*What the task requires:*
Using the listing that follows, return every line with the word "facebook".

*Data section:*
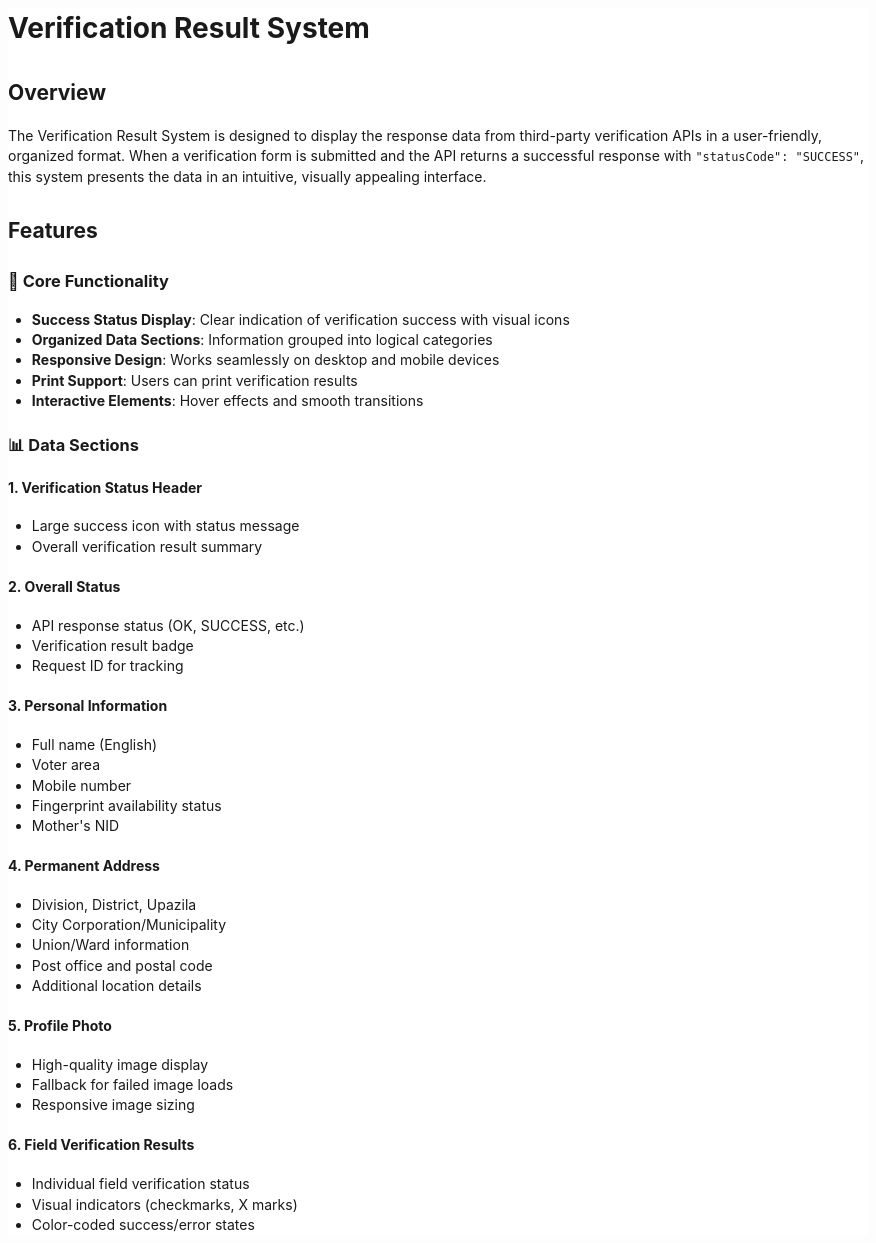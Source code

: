 # Verification Result System

## Overview

The Verification Result System is designed to display the response data from third-party verification APIs in a user-friendly, organized format. When a verification form is submitted and the API returns a successful response with `"statusCode": "SUCCESS"`, this system presents the data in an intuitive, visually appealing interface.

## Features

### 🎯 **Core Functionality**
- **Success Status Display**: Clear indication of verification success with visual icons
- **Organized Data Sections**: Information grouped into logical categories
- **Responsive Design**: Works seamlessly on desktop and mobile devices
- **Print Support**: Users can print verification results
- **Interactive Elements**: Hover effects and smooth transitions

### 📊 **Data Sections**

#### 1. **Verification Status Header**
- Large success icon with status message
- Overall verification result summary

#### 2. **Overall Status**
- API response status (OK, SUCCESS, etc.)
- Verification result badge
- Request ID for tracking

#### 3. **Personal Information**
- Full name (English)
- Voter area
- Mobile number
- Fingerprint availability status
- Mother's NID

#### 4. **Permanent Address**
- Division, District, Upazila
- City Corporation/Municipality
- Union/Ward information
- Post office and postal code
- Additional location details

#### 5. **Profile Photo**
- High-quality image display
- Fallback for failed image loads
- Responsive image sizing

#### 6. **Field Verification Results**
- Individual field verification status
- Visual indicators (checkmarks, X marks)
- Color-coded success/error states
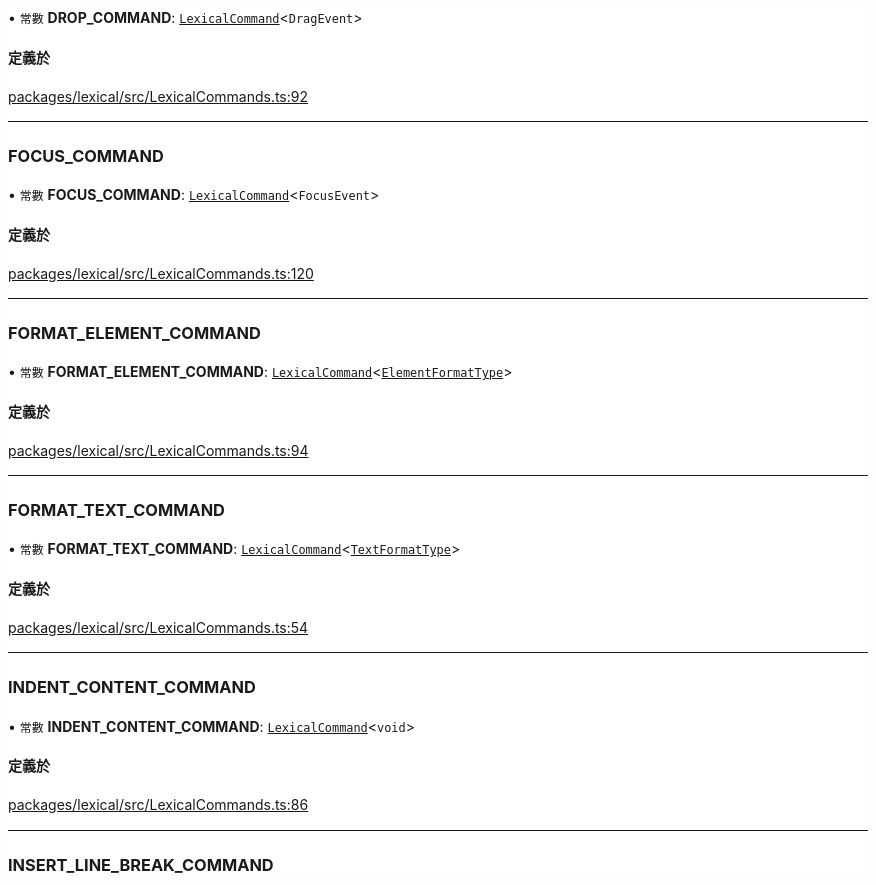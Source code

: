 • `常數` **DROP_COMMAND**: [`LexicalCommand`](lexical.md#lexicalcommand)\<`DragEvent`\>

#### 定義於

[packages/lexical/src/LexicalCommands.ts:92](https://github.com/facebook/lexical/tree/main/packages/lexical/src/LexicalCommands.ts#L92)

---

### FOCUS_COMMAND

• `常數` **FOCUS_COMMAND**: [`LexicalCommand`](lexical.md#lexicalcommand)\<`FocusEvent`\>

#### 定義於

[packages/lexical/src/LexicalCommands.ts:120](https://github.com/facebook/lexical/tree/main/packages/lexical/src/LexicalCommands.ts#L120)

---

### FORMAT_ELEMENT_COMMAND

• `常數` **FORMAT_ELEMENT_COMMAND**: [`LexicalCommand`](lexical.md#lexicalcommand)\<[`ElementFormatType`](lexical.md#elementformattype)\>

#### 定義於

[packages/lexical/src/LexicalCommands.ts:94](https://github.com/facebook/lexical/tree/main/packages/lexical/src/LexicalCommands.ts#L94)

---

### FORMAT_TEXT_COMMAND

• `常數` **FORMAT_TEXT_COMMAND**: [`LexicalCommand`](lexical.md#lexicalcommand)\<[`TextFormatType`](lexical.md#textformattype)\>

#### 定義於

[packages/lexical/src/LexicalCommands.ts:54](https://github.com/facebook/lexical/tree/main/packages/lexical/src/LexicalCommands.ts#L54)

---

### INDENT_CONTENT_COMMAND

• `常數` **INDENT_CONTENT_COMMAND**: [`LexicalCommand`](lexical.md#lexicalcommand)\<`void`\>

#### 定義於

[packages/lexical/src/LexicalCommands.ts:86](https://github.com/facebook/lexical/tree/main/packages/lexical/src/LexicalCommands.ts#L86)

---

### INSERT_LINE_BREAK_COMMAND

*Answer box:*
[packages/lexical/src/LexicalCommands.ts:92](https://github.com/facebook/lexical/tree/main/packages/lexical/src/LexicalCommands.ts#L92)
[packages/lexical/src/LexicalCommands.ts:120](https://github.com/facebook/lexical/tree/main/packages/lexical/src/LexicalCommands.ts#L120)
[packages/lexical/src/LexicalCommands.ts:94](https://github.com/facebook/lexical/tree/main/packages/lexical/src/LexicalCommands.ts#L94)
[packages/lexical/src/LexicalCommands.ts:54](https://github.com/facebook/lexical/tree/main/packages/lexical/src/LexicalCommands.ts#L54)
[packages/lexical/src/LexicalCommands.ts:86](https://github.com/facebook/lexical/tree/main/packages/lexical/src/LexicalCommands.ts#L86)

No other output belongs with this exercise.